++++ Source material ++++
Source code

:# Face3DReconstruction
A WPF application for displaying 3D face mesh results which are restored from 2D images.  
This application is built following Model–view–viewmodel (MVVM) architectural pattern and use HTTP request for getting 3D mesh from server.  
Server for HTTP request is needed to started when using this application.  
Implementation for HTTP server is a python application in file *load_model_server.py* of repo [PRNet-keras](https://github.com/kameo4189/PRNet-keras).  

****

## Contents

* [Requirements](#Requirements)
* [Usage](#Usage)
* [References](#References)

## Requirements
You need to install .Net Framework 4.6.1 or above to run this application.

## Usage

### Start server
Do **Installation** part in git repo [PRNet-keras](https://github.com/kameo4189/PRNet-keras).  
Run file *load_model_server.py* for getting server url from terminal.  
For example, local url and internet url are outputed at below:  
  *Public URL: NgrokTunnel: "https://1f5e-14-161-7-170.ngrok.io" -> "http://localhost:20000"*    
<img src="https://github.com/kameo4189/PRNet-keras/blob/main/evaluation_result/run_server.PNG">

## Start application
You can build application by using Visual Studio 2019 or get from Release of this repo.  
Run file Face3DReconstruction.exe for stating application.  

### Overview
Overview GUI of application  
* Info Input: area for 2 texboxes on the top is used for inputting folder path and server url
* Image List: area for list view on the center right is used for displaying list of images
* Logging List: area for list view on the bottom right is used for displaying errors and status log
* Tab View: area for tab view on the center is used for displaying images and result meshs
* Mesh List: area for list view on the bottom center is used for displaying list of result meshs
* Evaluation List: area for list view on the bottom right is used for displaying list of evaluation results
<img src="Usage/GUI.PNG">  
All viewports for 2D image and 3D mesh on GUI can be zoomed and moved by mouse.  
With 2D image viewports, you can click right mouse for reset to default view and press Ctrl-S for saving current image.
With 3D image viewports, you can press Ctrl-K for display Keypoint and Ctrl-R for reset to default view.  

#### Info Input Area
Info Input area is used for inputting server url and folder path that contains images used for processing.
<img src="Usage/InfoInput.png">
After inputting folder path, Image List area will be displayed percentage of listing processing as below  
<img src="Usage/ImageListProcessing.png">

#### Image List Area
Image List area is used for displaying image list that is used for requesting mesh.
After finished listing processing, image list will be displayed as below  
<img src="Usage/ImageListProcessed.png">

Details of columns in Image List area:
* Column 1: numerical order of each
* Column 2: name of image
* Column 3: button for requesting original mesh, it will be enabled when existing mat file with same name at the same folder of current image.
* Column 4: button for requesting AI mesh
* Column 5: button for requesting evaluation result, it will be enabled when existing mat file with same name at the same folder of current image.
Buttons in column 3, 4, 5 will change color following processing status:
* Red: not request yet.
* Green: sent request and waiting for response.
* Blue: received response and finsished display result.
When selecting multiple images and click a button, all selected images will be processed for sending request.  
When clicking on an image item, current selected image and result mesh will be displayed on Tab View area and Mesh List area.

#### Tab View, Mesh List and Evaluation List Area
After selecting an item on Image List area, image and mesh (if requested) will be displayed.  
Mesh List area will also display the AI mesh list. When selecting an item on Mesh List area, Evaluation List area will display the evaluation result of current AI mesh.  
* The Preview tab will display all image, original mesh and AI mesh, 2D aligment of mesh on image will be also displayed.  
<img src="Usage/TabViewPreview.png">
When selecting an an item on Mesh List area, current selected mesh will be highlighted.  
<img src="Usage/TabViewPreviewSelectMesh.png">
++++
▶ **Description of the task**
Search the records above for the string "path". Report each line that has it.

▶ **Solution for this exercise**
* Info Input: area for 2 texboxes on the top is used for inputting folder path and server url
Info Input area is used for inputting server url and folder path that contains images used for processing.
After inputting folder path, Image List area will be displayed percentage of listing processing as below  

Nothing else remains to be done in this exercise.